-- EXERCISE MATERIALS follows --
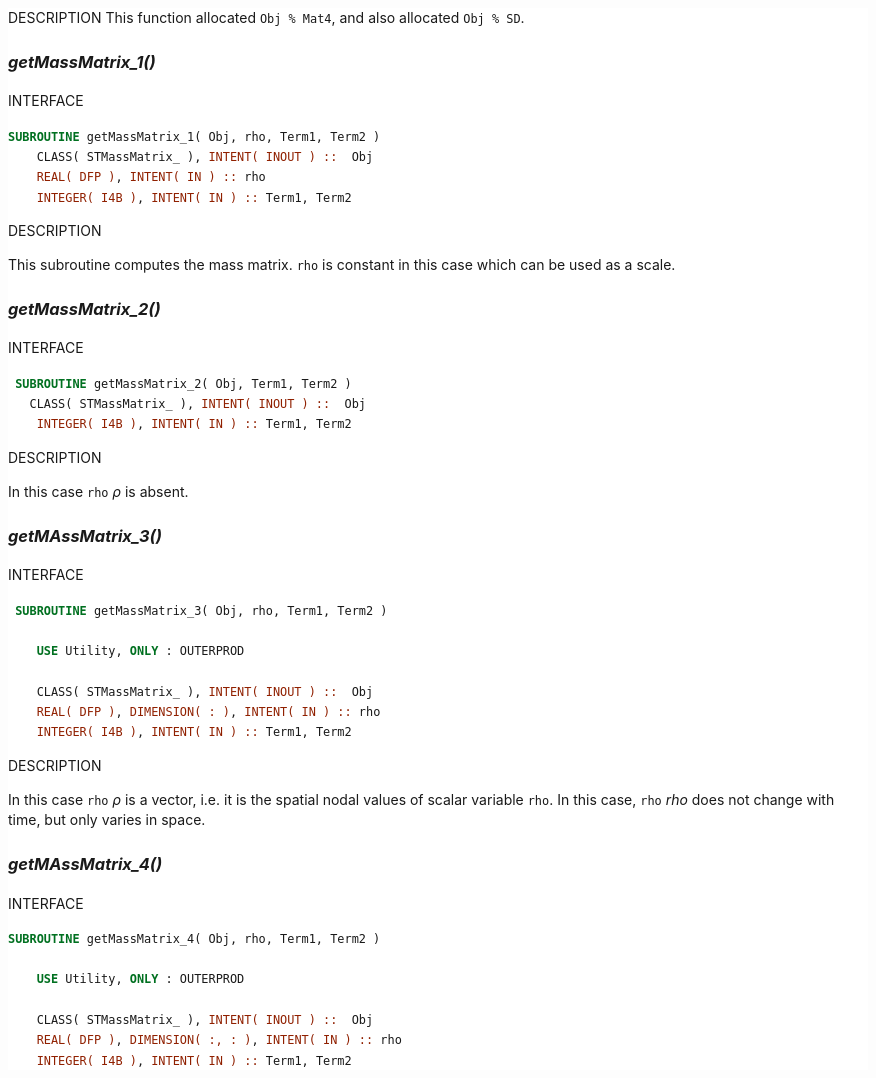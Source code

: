 DESCRIPTION
    This function allocated `Obj % Mat4`, and also allocated `Obj % SD`. 
    

### _getMassMatrix\_1()_

INTERFACE

```fortran
SUBROUTINE getMassMatrix_1( Obj, rho, Term1, Term2 )
    CLASS( STMassMatrix_ ), INTENT( INOUT ) ::  Obj
    REAL( DFP ), INTENT( IN ) :: rho
    INTEGER( I4B ), INTENT( IN ) :: Term1, Term2
```

DESCRIPTION

This subroutine computes the mass matrix. `rho` is constant in this case which can be used as a scale.

### _getMassMatrix\_2()_

INTERFACE 

```fortran
 SUBROUTINE getMassMatrix_2( Obj, Term1, Term2 )
   CLASS( STMassMatrix_ ), INTENT( INOUT ) ::  Obj
    INTEGER( I4B ), INTENT( IN ) :: Term1, Term2
```

DESCRIPTION

In this case `rho` $\rho$ is absent. 

### _getMAssMatrix\_3()_

INTERFACE

```fortran
 SUBROUTINE getMassMatrix_3( Obj, rho, Term1, Term2 )

    USE Utility, ONLY : OUTERPROD

    CLASS( STMassMatrix_ ), INTENT( INOUT ) ::  Obj
    REAL( DFP ), DIMENSION( : ), INTENT( IN ) :: rho
    INTEGER( I4B ), INTENT( IN ) :: Term1, Term2
```

DESCRIPTION

In this case `rho` $\rho$ is a vector, i.e. it is the spatial nodal values of scalar variable `rho`. In this case, `rho` $rho$ does not change with time, but only varies in space.

### _getMAssMatrix\_4()_

INTERFACE

```fortran
SUBROUTINE getMassMatrix_4( Obj, rho, Term1, Term2 )

    USE Utility, ONLY : OUTERPROD

    CLASS( STMassMatrix_ ), INTENT( INOUT ) ::  Obj
    REAL( DFP ), DIMENSION( :, : ), INTENT( IN ) :: rho
    INTEGER( I4B ), INTENT( IN ) :: Term1, Term2
```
-- EXERCISE MATERIALS concluded --
Copy out each line of the material that holds the word "DIMENSION".

- PROBLEM SOLUTION -
    REAL( DFP ), DIMENSION( : ), INTENT( IN ) :: rho
    REAL( DFP ), DIMENSION( :, : ), INTENT( IN ) :: rho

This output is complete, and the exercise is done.